MicroStrategy’s experience shows the reputational commitment of a company treating bitcoin as a long-term store of value, while Tesla’s tactical sale underscores that companies can convert crypto to cash when priorities change. Both paths come with trade-offs in shareholder messaging and financial reporting.
Personal perspective from covering corporate treasuries
Having followed corporate finance stories for several years, I’ve seen treasuries used for all kinds of strategic maneuvers. One notable example was a mid-cap tech company that quietly used part of its foreign-currency reserves to smooth an acquisition payment across quarters. The deal was executed with custodians and OTC desks to minimize market ripples — a template that could apply to crypto sales as well.
That experience suggests that if GameStop wanted to turn bitcoin into deal money, it would likely pursue a measured program rather than a headline-grabbing one-off. The goal in those situations is to manage both price impact and narrative control.
Regulatory and tax considerations to keep front of mind
Large asset sales by public companies trigger regulatory attention. Securities regulators and exchanges pay close attention to transactions that materially alter a company’s balance sheet during a takeover negotiation. If the sale were coordinated with the bid in ways that mislead shareholders or distort markets, regulators would scrutinize the timeline and disclosures.

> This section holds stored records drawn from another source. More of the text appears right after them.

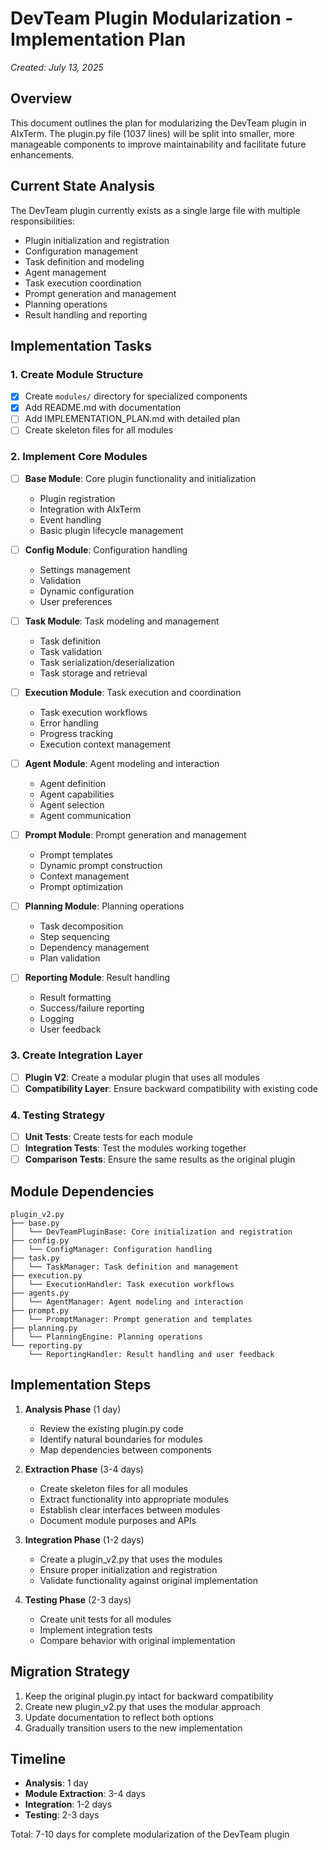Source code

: # DevTeam Plugin Modularization - Implementation Plan

*Created: July 13, 2025*

## Overview

This document outlines the plan for modularizing the DevTeam plugin in AIxTerm. The plugin.py file (1037 lines) will be split into smaller, more manageable components to improve maintainability and facilitate future enhancements.

## Current State Analysis

The DevTeam plugin currently exists as a single large file with multiple responsibilities:
- Plugin initialization and registration
- Configuration management
- Task definition and modeling
- Agent management
- Task execution coordination
- Prompt generation and management
- Planning operations
- Result handling and reporting

## Implementation Tasks

### 1. Create Module Structure

- [x] Create `modules/` directory for specialized components
- [x] Add README.md with documentation
- [ ] Add IMPLEMENTATION_PLAN.md with detailed plan
- [ ] Create skeleton files for all modules

### 2. Implement Core Modules

- [ ] **Base Module**: Core plugin functionality and initialization
  - Plugin registration
  - Integration with AIxTerm
  - Event handling
  - Basic plugin lifecycle management

- [ ] **Config Module**: Configuration handling
  - Settings management
  - Validation
  - Dynamic configuration
  - User preferences

- [ ] **Task Module**: Task modeling and management
  - Task definition
  - Task validation
  - Task serialization/deserialization
  - Task storage and retrieval

- [ ] **Execution Module**: Task execution and coordination
  - Task execution workflows
  - Error handling
  - Progress tracking
  - Execution context management

- [ ] **Agent Module**: Agent modeling and interaction
  - Agent definition
  - Agent capabilities
  - Agent selection
  - Agent communication

- [ ] **Prompt Module**: Prompt generation and management
  - Prompt templates
  - Dynamic prompt construction
  - Context management
  - Prompt optimization

- [ ] **Planning Module**: Planning operations
  - Task decomposition
  - Step sequencing
  - Dependency management
  - Plan validation

- [ ] **Reporting Module**: Result handling
  - Result formatting
  - Success/failure reporting
  - Logging
  - User feedback

### 3. Create Integration Layer

- [ ] **Plugin V2**: Create a modular plugin that uses all modules
- [ ] **Compatibility Layer**: Ensure backward compatibility with existing code

### 4. Testing Strategy

- [ ] **Unit Tests**: Create tests for each module
- [ ] **Integration Tests**: Test the modules working together
- [ ] **Comparison Tests**: Ensure the same results as the original plugin

## Module Dependencies

```
plugin_v2.py
├── base.py
│   └── DevTeamPluginBase: Core initialization and registration
├── config.py
│   └── ConfigManager: Configuration handling
├── task.py
│   └── TaskManager: Task definition and management
├── execution.py
│   └── ExecutionHandler: Task execution workflows
├── agents.py
│   └── AgentManager: Agent modeling and interaction
├── prompt.py
│   └── PromptManager: Prompt generation and templates
├── planning.py
│   └── PlanningEngine: Planning operations
└── reporting.py
    └── ReportingHandler: Result handling and user feedback
```

## Implementation Steps

1. **Analysis Phase** (1 day)
   - Review the existing plugin.py code
   - Identify natural boundaries for modules
   - Map dependencies between components

2. **Extraction Phase** (3-4 days)
   - Create skeleton files for all modules
   - Extract functionality into appropriate modules
   - Establish clear interfaces between modules
   - Document module purposes and APIs

3. **Integration Phase** (1-2 days)
   - Create a plugin_v2.py that uses the modules
   - Ensure proper initialization and registration
   - Validate functionality against original implementation

4. **Testing Phase** (2-3 days)
   - Create unit tests for all modules
   - Implement integration tests
   - Compare behavior with original implementation

## Migration Strategy

1. Keep the original plugin.py intact for backward compatibility
2. Create new plugin_v2.py that uses the modular approach
3. Update documentation to reflect both options
4. Gradually transition users to the new implementation

## Timeline

- **Analysis**: 1 day
- **Module Extraction**: 3-4 days
- **Integration**: 1-2 days
- **Testing**: 2-3 days

Total: 7-10 days for complete modularization of the DevTeam plugin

Taxation is another practical consideration. Realizing gains on bitcoin creates a tax liability in most jurisdictions, and the net cash after taxes could be meaningfully lower than headline sale proceeds. This math often nudges companies toward partial sales or borrowing strategies rather than wholesale liquidation.
Possible scenarios and what I find most plausible
Several outcomes are plausible. One: GameStop keeps its bitcoin intact, seeking other funding channels for the bid and using the crypto holding as a strategic asset. Two: it sells a modest portion to signal commitment without derailing its crypto stance. Three: it uses the bitcoin as collateral to borrow, unlocking liquidity without a sale. Four: in a more extreme pivot, it liquidates the entire stash to raise cash quickly — but that seems unlikely given the relatively small size of the stash relative to the bid and the downsides of a headline sale.
Given the trade-offs — disclosure, tax, market impact, and signaling — a hybrid path is the most probable. Using a mix of debt and equity, perhaps complemented by limited, carefully orchestrated crypto sales or collateralized borrowing, would let the company preserve strategic optionality while pursuing an ambitious deal.
Wider implications for crypto in corporate treasuries
This episode highlights a larger question: how should companies treat crypto on their balance sheets when they contemplate big corporate actions? As more firms incorporate digital assets, companies will need playbooks that address liquidity planning, disclosure, and stress-testing for M&A scenarios. Boards and CFOs must think through worst-case and opportunistic scenarios in advance.
For investors and observers curious about how to get bitcoins, the debate also underscores why institutional market infrastructure matters. The ease with which a public company can convert digital assets into cash — or pledge them for financing — depends on the depth of OTC markets, the reliability of custodians, and clear regulatory contours.
At the end of the day, GameStop’s reported $55.5 billion takeover bid for eBay puts a spotlight on its $368 million bitcoin holding, but it doesn’t make that crypto position the decisive lever for funding such a large transaction. Practical, legal, accounting, and strategic realities mean the company would likely treat the stash as one tool among many rather than a magic checkbook. How management and the board choose to balance those tools will say as much about corporate strategy as any headline bid ever could.